Aim of the exercise:
Search the records for the string "объектов" and return each line that has it.

Source information:
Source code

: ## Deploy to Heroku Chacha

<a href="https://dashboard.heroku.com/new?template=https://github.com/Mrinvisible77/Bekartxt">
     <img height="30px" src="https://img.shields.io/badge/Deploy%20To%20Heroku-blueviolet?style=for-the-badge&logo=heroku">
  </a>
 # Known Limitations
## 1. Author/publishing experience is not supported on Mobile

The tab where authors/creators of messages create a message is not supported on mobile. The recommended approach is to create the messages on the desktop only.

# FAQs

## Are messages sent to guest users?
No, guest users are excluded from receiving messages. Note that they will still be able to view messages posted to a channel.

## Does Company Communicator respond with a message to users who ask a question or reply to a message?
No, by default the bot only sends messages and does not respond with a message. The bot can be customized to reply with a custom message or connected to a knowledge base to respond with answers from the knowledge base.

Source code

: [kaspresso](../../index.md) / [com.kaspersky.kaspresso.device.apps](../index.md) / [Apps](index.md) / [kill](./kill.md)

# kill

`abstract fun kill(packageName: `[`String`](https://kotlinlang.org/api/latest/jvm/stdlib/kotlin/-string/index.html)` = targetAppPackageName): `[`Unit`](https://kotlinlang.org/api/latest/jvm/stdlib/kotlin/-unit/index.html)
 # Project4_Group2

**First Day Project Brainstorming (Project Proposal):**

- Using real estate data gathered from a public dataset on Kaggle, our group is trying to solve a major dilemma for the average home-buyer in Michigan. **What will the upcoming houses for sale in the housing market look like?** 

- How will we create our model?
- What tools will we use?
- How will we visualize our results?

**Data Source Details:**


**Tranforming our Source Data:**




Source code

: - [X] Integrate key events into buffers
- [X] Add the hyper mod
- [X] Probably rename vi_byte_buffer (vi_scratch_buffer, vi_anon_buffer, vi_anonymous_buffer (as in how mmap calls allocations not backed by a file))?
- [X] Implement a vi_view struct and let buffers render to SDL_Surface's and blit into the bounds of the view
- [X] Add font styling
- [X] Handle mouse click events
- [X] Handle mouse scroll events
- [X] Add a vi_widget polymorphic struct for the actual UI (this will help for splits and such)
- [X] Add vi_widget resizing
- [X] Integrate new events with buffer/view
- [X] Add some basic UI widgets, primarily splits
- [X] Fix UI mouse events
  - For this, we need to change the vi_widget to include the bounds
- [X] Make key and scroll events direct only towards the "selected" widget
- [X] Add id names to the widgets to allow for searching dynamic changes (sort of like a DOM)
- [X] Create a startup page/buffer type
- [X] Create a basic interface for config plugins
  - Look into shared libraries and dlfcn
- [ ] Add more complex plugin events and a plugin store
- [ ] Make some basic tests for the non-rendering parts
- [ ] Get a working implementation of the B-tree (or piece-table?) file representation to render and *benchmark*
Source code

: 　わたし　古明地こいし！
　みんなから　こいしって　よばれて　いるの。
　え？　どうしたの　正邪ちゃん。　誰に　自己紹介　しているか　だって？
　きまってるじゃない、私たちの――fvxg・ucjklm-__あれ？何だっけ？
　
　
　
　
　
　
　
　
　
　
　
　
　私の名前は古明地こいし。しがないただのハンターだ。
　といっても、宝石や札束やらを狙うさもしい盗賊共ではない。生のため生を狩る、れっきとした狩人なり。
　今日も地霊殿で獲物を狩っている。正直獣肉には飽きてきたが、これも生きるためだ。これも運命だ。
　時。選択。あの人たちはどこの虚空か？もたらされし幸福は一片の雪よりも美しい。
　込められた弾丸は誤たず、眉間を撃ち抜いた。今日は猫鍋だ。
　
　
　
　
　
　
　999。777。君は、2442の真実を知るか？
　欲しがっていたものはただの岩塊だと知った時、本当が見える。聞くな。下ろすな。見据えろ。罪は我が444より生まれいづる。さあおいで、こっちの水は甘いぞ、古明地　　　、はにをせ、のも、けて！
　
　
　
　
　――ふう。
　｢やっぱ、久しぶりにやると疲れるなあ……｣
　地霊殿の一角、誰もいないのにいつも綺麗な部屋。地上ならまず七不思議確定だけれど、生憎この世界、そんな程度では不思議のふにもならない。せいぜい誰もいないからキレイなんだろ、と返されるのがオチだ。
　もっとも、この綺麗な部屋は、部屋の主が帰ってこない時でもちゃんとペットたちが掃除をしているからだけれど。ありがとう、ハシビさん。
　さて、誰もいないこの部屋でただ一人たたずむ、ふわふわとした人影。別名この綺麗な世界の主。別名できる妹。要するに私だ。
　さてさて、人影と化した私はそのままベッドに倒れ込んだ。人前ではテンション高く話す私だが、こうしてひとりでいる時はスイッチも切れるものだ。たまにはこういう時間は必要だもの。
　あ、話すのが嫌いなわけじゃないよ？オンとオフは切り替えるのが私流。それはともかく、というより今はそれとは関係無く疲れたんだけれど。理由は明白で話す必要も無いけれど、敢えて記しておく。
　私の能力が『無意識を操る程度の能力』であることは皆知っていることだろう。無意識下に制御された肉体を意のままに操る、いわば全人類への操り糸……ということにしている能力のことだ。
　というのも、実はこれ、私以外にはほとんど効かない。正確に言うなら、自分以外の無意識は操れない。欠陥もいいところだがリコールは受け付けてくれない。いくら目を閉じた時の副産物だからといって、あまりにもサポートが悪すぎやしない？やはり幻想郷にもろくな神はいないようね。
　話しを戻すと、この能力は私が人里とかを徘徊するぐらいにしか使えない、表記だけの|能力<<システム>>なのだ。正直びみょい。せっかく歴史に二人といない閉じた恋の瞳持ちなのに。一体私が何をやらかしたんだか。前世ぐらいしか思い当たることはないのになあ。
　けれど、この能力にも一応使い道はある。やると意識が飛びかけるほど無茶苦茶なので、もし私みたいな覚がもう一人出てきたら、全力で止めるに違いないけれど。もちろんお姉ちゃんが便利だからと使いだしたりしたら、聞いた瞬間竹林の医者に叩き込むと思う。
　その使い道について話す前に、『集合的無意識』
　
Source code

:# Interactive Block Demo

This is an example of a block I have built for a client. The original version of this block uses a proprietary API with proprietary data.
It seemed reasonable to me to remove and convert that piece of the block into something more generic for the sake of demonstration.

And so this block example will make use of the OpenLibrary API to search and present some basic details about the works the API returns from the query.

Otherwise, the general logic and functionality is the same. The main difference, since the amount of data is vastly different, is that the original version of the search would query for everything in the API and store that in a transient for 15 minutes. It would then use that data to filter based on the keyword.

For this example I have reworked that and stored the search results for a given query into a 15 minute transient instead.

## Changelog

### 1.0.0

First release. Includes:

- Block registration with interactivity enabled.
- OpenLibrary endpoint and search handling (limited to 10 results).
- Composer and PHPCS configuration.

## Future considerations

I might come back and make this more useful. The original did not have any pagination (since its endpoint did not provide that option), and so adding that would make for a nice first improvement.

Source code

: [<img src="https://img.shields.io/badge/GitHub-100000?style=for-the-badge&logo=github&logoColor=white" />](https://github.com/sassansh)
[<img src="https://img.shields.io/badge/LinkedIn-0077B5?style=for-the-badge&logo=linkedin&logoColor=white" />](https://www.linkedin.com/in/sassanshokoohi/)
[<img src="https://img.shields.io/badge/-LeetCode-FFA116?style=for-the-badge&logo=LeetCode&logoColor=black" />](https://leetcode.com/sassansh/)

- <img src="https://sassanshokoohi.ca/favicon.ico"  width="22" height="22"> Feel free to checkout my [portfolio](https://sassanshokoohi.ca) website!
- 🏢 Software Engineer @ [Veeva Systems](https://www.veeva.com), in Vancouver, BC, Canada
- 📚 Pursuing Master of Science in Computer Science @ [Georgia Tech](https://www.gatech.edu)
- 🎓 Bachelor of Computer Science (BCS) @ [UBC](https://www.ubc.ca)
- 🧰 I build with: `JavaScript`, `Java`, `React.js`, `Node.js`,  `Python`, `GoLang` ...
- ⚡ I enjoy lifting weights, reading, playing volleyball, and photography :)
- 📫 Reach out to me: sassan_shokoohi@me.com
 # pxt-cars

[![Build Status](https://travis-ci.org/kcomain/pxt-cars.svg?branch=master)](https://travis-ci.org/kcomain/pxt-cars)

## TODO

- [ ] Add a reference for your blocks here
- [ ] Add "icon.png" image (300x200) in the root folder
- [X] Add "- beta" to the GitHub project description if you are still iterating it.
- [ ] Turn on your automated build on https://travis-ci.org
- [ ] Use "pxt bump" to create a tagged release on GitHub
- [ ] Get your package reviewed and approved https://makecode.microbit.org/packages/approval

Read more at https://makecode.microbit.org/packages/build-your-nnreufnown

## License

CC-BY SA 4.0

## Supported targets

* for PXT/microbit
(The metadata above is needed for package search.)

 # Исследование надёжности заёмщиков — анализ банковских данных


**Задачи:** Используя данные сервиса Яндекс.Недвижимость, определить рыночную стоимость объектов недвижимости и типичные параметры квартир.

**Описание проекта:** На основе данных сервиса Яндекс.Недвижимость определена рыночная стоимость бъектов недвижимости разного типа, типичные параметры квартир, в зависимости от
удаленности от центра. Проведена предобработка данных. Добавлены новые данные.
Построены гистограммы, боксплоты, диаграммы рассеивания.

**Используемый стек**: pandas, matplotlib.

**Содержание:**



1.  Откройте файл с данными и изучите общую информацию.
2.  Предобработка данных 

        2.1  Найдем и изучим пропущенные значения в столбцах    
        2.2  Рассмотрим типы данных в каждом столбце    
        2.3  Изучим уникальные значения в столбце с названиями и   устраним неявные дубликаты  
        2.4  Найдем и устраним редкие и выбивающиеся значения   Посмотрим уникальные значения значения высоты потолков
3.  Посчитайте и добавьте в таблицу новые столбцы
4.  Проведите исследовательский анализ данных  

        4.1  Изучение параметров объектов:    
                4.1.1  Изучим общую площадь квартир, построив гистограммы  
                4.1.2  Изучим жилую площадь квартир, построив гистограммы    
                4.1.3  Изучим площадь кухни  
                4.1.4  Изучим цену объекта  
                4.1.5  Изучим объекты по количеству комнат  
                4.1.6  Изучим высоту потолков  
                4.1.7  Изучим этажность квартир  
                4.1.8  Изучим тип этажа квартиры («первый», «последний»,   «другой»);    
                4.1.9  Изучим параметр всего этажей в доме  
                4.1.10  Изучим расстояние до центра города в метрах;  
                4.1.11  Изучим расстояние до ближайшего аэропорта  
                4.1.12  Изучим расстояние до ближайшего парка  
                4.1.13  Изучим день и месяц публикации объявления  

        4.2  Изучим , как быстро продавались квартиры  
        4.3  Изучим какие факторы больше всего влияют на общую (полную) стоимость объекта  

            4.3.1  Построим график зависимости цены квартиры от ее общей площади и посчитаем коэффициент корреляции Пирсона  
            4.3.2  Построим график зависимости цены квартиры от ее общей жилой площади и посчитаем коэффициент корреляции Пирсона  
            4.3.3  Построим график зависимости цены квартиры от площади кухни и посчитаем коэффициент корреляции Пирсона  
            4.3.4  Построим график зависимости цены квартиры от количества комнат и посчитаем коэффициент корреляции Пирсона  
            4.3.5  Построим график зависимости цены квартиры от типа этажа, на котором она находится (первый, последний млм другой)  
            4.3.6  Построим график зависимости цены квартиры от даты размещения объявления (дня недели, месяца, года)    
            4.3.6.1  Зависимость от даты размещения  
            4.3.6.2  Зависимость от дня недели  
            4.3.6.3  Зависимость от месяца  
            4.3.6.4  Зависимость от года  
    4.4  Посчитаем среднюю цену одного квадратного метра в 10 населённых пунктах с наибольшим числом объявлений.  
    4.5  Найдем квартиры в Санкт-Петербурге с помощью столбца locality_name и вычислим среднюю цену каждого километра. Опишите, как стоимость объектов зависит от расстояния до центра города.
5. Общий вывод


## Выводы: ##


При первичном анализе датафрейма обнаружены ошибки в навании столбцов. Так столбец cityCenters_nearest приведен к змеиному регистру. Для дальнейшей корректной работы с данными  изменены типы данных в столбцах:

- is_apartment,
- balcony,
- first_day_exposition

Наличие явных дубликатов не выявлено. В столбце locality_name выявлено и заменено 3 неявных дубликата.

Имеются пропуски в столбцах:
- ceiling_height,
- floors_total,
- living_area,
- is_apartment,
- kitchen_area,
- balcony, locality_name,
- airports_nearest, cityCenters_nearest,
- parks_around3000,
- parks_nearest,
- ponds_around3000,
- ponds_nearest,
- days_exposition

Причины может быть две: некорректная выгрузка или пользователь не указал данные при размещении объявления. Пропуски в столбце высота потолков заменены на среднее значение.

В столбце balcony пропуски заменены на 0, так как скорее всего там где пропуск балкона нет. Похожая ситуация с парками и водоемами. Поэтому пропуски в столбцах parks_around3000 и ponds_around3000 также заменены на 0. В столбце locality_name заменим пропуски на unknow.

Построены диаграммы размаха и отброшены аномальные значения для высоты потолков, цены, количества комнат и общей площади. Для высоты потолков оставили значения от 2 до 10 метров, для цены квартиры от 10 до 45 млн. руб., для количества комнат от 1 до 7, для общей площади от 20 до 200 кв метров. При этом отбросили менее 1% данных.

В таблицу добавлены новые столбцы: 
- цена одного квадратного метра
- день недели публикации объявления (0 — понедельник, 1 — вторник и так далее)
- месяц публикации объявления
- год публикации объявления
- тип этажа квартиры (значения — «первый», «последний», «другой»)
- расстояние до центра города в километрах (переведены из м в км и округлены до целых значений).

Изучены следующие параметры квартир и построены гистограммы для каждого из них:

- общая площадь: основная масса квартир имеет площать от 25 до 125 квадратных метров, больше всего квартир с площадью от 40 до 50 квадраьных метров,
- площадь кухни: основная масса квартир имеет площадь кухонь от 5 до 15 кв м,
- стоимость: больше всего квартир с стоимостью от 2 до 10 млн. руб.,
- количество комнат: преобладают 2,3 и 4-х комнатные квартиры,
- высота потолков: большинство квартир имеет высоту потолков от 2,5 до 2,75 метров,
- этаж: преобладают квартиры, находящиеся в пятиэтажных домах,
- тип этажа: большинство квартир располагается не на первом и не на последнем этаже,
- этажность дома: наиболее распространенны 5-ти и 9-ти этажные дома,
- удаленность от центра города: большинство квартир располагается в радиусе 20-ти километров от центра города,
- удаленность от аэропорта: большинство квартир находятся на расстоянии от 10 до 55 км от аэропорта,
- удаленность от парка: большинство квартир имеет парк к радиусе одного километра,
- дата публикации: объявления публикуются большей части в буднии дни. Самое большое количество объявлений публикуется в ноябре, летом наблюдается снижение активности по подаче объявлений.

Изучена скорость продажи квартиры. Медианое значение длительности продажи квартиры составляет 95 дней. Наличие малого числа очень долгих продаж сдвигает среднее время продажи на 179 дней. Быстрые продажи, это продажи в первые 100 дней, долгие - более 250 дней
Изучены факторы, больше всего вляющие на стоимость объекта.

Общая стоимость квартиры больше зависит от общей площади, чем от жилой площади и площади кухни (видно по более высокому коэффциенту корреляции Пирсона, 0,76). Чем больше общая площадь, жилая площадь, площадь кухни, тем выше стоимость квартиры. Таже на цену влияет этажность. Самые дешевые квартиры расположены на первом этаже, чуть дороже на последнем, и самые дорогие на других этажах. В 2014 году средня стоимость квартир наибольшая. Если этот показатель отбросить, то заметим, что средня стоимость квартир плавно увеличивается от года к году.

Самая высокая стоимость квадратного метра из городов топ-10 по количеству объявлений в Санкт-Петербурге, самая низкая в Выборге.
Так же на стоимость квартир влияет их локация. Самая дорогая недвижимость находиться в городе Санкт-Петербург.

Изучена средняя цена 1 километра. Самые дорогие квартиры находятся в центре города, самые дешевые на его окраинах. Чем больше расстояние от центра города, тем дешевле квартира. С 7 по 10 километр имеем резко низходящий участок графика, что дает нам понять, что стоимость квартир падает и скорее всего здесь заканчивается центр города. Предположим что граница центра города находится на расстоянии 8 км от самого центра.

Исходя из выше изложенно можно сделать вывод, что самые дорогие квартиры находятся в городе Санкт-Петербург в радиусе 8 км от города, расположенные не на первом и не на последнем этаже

Final answer:
**Задачи:** Используя данные сервиса Яндекс.Недвижимость, определить рыночную стоимость объектов недвижимости и типичные параметры квартир.
        4.1  Изучение параметров объектов:    
    4.5  Найдем квартиры в Санкт-Петербурге с помощью столбца locality_name и вычислим среднюю цену каждого километра. Опишите, как стоимость объектов зависит от расстояния до центра города.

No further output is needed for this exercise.